══ Exercise input ══
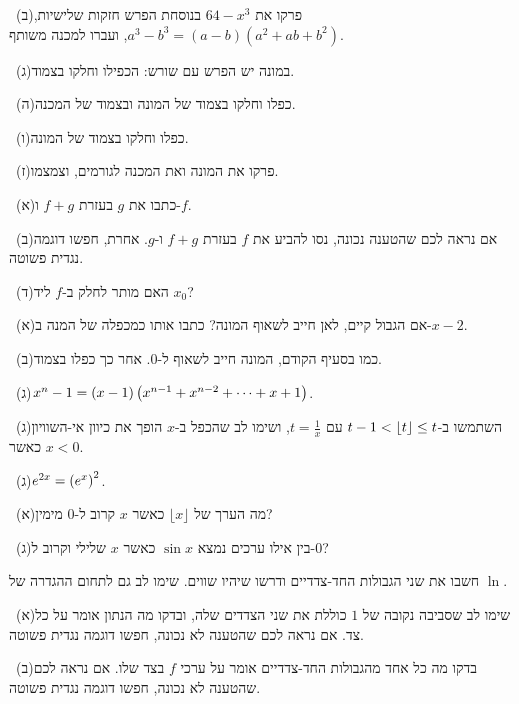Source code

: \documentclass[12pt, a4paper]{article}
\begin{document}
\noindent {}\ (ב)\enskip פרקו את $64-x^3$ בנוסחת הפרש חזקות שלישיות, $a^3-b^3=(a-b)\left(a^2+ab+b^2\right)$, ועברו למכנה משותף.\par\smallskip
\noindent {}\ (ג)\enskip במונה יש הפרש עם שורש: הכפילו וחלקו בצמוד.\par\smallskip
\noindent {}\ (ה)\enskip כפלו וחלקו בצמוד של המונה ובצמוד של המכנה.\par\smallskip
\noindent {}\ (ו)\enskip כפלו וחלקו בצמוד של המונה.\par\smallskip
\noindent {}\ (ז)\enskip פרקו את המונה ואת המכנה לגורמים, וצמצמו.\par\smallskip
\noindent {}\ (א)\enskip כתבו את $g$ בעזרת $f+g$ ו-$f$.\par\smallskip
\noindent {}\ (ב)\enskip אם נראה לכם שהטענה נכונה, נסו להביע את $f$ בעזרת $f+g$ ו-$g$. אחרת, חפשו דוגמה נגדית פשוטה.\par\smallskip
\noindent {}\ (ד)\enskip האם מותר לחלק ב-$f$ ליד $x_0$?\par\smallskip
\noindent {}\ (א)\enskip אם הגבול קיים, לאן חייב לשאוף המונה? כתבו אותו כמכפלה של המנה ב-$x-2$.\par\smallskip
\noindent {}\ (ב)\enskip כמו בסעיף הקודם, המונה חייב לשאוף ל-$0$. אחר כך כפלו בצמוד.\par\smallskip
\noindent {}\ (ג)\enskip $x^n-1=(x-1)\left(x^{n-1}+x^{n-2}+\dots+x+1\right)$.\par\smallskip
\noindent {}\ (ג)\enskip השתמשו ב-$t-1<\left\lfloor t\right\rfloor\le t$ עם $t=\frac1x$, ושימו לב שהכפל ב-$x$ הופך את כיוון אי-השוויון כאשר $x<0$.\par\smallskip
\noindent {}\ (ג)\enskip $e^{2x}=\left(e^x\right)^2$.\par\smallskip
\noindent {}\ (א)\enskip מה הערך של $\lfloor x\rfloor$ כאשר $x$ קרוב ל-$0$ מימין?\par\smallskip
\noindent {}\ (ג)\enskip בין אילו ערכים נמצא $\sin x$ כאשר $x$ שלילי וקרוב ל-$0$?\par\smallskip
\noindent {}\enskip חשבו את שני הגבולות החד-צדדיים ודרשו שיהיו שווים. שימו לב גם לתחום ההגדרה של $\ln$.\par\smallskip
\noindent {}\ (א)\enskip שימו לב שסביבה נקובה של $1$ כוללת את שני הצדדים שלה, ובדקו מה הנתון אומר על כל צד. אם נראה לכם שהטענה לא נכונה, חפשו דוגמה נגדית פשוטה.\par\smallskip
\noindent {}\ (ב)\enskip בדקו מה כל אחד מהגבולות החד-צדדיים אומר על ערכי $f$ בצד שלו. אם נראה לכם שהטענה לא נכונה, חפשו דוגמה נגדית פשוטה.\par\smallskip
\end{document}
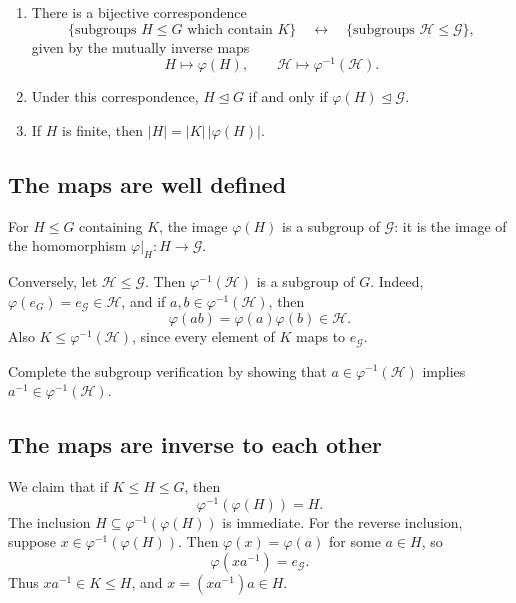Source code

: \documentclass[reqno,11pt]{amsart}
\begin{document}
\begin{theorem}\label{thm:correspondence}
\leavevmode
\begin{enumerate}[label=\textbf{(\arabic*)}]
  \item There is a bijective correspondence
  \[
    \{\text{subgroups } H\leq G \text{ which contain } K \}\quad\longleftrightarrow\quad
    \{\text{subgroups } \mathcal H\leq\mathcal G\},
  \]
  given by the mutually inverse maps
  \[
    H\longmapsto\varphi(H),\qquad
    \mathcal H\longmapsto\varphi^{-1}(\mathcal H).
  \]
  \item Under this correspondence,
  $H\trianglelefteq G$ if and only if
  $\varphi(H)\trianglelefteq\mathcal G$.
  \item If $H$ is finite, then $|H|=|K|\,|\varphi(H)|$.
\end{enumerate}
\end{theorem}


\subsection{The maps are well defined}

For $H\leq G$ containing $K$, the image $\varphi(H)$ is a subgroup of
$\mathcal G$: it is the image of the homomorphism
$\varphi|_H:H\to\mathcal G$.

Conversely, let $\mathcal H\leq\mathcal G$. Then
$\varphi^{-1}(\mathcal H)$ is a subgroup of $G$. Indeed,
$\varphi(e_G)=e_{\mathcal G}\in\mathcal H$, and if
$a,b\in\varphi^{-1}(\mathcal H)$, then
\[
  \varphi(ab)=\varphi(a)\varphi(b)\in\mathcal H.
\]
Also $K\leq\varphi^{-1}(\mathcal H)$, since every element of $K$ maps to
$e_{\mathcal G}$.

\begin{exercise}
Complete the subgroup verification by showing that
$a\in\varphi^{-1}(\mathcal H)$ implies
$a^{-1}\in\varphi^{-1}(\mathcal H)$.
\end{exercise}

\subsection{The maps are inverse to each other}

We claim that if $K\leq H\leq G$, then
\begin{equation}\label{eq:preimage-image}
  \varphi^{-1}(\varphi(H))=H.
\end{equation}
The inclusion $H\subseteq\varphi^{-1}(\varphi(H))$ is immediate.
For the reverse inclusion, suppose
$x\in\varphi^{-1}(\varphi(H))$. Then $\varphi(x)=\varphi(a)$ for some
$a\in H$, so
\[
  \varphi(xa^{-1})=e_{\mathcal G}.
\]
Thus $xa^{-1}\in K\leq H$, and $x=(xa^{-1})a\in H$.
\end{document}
═══
Please reproduce the listing word for word, but only from the line that contains "maps are inverse" to its last line, inclusive.

\subsection{The maps are inverse to each other}

We claim that if $K\leq H\leq G$, then
\begin{equation}\label{eq:preimage-image}
  \varphi^{-1}(\varphi(H))=H.
\end{equation}
The inclusion $H\subseteq\varphi^{-1}(\varphi(H))$ is immediate.
For the reverse inclusion, suppose
$x\in\varphi^{-1}(\varphi(H))$. Then $\varphi(x)=\varphi(a)$ for some
$a\in H$, so
\[
  \varphi(xa^{-1})=e_{\mathcal G}.
\]
Thus $xa^{-1}\in K\leq H$, and $x=(xa^{-1})a\in H$.
\end{document}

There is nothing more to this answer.